Those of you who nudge me gently...thank you and those who have been demanding and rude...get a life! For Christ sake, life does not revolve around blogging or the internet.  Yes, writing is an excellent outlet and blogging is a great way to get to know people who you might otherwise never get to know...BUT sometimes sharing is just too painful especially when the wound is fresh.  Sometimes the words just aren't there. So how do you capture a tear? Or share a broken heart? How do you convey that being alone is what you need even though everyone says being alone is the worst thing in the world? No, the worst thing in the world is having to watch someone you dearly love slowly waste away and die. The worst thing in the world is not being able to help... And in the end the worst thing in the world is not really knowing if who you loved so dearly knew how deeply you felt or how much that they will be missed after they die. 

 

My father died a week ago. The pain is fresh and I'll be back when I can focus on topics other than my own sadness.


Comments:



Stephen
JUNE 25, 2008 AT 8:15 AM
Oh I know where you’re coming from on SO MANY levels. I wish and hope that the rut you are currently in fades and goes away. It’s not easy to just "get over it" as so many people might think.

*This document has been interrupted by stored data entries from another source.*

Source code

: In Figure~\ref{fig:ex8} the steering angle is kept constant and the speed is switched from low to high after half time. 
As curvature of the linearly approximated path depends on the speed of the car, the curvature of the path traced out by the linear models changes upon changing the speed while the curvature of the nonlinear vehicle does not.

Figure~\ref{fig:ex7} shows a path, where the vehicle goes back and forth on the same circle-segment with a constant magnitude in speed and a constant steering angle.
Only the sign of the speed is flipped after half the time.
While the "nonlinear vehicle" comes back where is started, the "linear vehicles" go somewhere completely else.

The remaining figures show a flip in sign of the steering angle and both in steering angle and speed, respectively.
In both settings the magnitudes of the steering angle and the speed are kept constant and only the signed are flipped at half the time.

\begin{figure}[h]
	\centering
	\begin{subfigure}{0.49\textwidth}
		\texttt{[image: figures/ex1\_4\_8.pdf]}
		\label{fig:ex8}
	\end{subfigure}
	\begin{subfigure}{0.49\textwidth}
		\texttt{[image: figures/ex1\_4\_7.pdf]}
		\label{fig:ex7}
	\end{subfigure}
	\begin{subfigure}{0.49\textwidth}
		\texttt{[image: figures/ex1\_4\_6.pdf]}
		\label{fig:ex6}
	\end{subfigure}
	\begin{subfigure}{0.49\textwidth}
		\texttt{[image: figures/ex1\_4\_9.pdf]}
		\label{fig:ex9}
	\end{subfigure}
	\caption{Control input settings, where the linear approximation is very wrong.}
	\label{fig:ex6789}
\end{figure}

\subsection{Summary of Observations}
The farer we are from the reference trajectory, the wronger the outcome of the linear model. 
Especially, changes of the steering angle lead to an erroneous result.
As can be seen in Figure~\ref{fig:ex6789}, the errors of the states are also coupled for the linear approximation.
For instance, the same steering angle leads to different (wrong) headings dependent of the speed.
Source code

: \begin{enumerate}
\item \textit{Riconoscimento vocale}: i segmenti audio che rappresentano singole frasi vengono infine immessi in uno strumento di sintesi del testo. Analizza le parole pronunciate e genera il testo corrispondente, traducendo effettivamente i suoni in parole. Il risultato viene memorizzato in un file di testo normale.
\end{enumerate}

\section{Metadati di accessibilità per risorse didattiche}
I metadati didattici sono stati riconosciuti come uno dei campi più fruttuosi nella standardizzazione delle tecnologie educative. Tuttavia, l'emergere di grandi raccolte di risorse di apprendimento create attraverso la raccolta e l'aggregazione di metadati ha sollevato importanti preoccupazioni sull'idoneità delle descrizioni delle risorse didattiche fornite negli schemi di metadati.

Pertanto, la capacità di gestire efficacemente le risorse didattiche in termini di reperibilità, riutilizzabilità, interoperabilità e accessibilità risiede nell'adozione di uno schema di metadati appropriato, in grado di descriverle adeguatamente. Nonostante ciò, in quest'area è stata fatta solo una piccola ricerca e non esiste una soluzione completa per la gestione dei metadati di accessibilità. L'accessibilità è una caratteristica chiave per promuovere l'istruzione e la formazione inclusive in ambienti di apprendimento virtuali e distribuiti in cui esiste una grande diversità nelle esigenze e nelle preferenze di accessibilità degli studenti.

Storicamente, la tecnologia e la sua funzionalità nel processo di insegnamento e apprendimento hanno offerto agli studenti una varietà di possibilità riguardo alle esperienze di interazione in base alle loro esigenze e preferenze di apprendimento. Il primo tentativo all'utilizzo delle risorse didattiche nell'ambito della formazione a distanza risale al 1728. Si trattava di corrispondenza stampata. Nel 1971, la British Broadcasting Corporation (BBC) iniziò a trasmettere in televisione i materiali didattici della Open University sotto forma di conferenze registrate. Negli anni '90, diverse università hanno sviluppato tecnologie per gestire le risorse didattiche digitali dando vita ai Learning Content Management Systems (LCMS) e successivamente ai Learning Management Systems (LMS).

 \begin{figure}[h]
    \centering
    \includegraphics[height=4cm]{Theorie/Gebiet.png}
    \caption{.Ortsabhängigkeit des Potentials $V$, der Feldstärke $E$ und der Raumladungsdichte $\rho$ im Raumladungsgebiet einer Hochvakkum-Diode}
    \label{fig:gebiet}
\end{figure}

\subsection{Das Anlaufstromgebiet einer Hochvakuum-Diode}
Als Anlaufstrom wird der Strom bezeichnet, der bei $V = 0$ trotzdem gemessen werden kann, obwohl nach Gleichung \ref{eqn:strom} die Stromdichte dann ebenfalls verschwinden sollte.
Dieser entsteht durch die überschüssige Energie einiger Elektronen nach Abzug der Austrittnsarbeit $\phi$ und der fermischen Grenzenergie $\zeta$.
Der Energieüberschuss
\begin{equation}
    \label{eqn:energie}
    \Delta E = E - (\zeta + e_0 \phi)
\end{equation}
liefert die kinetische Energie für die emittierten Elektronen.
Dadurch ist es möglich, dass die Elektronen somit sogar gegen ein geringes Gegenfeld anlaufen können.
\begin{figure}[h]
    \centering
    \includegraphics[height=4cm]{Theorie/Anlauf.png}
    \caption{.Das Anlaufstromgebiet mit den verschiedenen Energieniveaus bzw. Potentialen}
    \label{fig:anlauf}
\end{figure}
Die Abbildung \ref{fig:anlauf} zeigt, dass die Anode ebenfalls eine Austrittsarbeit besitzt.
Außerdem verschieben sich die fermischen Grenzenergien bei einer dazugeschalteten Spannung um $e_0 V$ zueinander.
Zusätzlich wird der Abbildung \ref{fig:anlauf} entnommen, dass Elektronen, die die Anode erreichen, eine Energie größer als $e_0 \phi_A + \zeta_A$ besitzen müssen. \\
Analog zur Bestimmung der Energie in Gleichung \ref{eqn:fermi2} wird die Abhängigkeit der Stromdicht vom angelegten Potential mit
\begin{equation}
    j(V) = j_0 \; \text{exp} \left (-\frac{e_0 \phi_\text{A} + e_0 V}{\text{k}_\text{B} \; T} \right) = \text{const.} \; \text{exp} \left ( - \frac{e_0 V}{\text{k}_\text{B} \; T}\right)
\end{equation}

Life happens and there isn’t a damn thing we can do about it other than duck quickly when something gets hurled at you, if you know what I mean. 🙂

We’ll all still be here when you come back – take your time and be good to yourself. 🙂


Nina
JUNE 25, 2008 AT 9:15 AM
Thinking of you! Take good care of yourself and don’t rush through what you’re feeling…just because you or others think that you should feel differently…faster. Be patient! Life sometimes throws shit our way. "This too shall pass", as they say, but for now…just be with it and mourn your loss(es)! Many hugs, Nina


Cat
JUNE 25, 2008 AT 1:20 PM 
Loss like that one never really ’gets over’ or has’closure’ – be kind to yourself – hugs and soothing cups of tea to help you heal as best you can – and take all the time you need – and I found that I could write a bit about the pain of my recent losses and fear of loss even if it was only a sentence or two – and there were those who understood and that helped – was awhile before I could even strat catching up on other’s spaces but I’m working on it…


Laoch
JUNE 25, 2008 AT 1:39 PM
good wishes to you



Sleepdeprived
JUNE 25, 2008 AT 3:25 PM 
Take the time you need to take care of yourself. Loss is difficult and the stages of slowly watching someone you love move on is heart-breaking, at best, soul-shredding at worst. Be kind to yourself and try not to second-guess what you’re feeling or whether they know how you felt. Chances are really good that they did and the best way to show them is to have their love, laughter, and joy live on through you! All my best to you! R


Scottishpeace
JUNE 28, 2008 AT 12:47 AM
How sad you "sound"….Please know that you have a shoulder available to "cry on" privately if needed, and I’ll feed you all the Oreos you want (within health safety guidelines, of course.) Take care of yourself. You obviously have a lot of support out here in "cyberspace"….Maybe if I leave a trail of Oreos I can coax you out of your dark cave???? Think about it as an option, not a demand. I’ll be thinking of you.{{{{{{{{Hug}}}}}}}}}


barbara
JUNE 30, 2008 AT 1:10 PM
Don’t neglect yourself. Take the time you need just don’t forget the beauty in the world. Even if at times like this it seems hollow and without meaning, the beauty isn’t just in what you see. Take good care of you…….. and don’t eat too many Oreo cookies.


Stephen Craig
JULY 6, 2008 AT 7:06 PM 
Dear Karen, I am sure they will know and feel your love. My Father is fading fast but seemed to light up again this past week. Mom said one day he was singing and knew all of the words to the song. Next day he was fully dressed in his wheelchair with a big smile and had his wits about him. Mom wheeled him out into the sun for awhile. Today when I called he was back in that deep sleep. God bless him. From the All we come and into the All we must one day return even though we are ever a part of the All.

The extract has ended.